Your task is to work out how many lines in the data include the word "shell". Reply with the number alone.
------------------------------------------------------------------------
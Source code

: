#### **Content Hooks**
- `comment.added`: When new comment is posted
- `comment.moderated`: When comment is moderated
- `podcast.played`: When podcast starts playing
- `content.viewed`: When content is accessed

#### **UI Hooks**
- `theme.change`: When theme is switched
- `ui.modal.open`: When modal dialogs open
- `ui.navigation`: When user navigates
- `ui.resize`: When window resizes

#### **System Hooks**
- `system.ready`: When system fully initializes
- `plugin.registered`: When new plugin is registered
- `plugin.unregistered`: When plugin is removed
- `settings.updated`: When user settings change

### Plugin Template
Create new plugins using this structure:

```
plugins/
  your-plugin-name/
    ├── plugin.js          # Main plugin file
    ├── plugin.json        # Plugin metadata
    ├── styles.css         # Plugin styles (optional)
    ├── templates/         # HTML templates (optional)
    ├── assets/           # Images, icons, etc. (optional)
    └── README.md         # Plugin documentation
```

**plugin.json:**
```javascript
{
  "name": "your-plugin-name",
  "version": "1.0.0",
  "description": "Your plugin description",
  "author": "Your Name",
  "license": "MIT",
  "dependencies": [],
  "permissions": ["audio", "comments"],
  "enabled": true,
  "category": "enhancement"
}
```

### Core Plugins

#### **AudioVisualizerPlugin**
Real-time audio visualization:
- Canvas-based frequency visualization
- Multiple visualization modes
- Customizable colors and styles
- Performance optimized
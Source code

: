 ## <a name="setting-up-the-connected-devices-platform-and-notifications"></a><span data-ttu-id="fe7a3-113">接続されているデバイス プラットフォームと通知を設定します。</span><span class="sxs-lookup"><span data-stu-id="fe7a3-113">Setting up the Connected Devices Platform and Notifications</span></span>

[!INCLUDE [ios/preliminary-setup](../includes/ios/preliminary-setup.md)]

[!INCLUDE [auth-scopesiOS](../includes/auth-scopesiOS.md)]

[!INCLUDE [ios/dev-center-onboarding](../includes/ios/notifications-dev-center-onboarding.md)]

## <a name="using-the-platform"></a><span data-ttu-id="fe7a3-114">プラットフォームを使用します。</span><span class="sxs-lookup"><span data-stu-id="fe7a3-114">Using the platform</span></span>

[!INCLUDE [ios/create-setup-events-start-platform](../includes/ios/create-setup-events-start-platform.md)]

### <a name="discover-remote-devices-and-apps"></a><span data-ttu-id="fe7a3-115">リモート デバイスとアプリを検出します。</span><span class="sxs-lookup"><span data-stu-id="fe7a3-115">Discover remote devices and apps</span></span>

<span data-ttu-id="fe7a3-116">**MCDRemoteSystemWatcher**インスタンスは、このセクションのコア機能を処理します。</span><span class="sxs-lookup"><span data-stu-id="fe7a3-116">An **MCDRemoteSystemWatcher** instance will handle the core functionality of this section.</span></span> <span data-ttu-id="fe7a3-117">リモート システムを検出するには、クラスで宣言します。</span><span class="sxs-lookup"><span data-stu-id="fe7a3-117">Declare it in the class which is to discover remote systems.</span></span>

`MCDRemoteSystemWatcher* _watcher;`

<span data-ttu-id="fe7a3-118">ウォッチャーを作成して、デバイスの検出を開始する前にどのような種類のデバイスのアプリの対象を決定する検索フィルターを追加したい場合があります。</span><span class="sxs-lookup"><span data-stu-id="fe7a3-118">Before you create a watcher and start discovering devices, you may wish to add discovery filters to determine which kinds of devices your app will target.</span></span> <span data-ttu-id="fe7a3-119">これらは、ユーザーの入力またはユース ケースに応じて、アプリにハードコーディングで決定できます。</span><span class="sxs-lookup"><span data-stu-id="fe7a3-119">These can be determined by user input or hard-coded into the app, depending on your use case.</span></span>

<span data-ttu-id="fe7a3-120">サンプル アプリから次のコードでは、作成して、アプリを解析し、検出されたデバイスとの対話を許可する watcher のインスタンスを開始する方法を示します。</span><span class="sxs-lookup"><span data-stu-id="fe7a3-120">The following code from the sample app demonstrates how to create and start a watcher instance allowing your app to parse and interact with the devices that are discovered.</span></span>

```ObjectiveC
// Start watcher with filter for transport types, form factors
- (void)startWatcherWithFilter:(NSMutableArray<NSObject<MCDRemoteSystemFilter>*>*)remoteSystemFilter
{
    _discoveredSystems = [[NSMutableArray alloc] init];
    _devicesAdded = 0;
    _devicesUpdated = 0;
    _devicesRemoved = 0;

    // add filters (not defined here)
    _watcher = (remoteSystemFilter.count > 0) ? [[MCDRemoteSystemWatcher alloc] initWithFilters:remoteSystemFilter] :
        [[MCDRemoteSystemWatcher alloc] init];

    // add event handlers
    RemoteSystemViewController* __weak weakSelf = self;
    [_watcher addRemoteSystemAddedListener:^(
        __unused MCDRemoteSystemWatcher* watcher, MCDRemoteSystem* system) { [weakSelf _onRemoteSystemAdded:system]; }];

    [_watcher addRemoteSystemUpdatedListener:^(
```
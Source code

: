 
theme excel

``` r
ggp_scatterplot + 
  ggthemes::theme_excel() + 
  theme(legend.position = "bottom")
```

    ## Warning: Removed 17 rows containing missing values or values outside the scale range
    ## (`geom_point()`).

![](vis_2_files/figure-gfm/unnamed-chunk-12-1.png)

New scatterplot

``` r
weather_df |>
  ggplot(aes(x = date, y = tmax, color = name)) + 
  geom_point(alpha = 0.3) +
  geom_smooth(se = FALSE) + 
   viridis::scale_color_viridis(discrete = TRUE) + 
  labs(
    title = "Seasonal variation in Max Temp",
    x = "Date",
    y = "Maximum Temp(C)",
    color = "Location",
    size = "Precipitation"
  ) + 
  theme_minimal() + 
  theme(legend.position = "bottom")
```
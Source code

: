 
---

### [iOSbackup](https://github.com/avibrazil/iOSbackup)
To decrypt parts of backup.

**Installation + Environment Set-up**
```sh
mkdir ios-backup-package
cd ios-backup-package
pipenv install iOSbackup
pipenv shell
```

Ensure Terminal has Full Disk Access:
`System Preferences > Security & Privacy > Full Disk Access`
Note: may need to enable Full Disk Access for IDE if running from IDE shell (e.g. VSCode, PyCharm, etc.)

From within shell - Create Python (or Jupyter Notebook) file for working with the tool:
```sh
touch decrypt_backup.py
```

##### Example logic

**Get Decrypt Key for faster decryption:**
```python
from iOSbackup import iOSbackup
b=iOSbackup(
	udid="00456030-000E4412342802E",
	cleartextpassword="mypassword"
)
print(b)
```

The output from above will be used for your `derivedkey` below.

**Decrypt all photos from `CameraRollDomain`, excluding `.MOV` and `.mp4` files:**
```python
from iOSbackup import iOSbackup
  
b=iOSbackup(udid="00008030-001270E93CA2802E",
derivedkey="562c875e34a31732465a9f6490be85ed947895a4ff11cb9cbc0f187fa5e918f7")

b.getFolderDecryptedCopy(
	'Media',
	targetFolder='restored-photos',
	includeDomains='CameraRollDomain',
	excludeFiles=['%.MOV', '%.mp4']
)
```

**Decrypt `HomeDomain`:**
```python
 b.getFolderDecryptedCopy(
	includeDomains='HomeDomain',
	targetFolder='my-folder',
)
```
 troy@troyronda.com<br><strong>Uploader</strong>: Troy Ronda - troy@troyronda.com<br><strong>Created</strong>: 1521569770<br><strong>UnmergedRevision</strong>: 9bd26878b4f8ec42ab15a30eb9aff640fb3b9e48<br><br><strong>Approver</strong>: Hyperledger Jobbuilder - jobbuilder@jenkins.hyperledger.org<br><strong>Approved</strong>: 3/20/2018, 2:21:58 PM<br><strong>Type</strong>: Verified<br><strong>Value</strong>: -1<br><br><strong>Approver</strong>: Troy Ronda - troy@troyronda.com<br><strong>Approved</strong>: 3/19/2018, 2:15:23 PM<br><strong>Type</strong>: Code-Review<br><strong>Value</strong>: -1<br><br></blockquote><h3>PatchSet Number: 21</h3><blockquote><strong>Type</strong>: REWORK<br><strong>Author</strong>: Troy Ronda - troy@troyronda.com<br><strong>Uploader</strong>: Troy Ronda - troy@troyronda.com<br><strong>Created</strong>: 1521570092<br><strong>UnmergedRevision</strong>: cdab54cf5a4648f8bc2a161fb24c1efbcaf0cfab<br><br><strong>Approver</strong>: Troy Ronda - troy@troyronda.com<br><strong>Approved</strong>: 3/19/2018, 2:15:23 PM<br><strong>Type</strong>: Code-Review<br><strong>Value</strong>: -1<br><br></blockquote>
------------------------------------------------------------------------
# Response box
3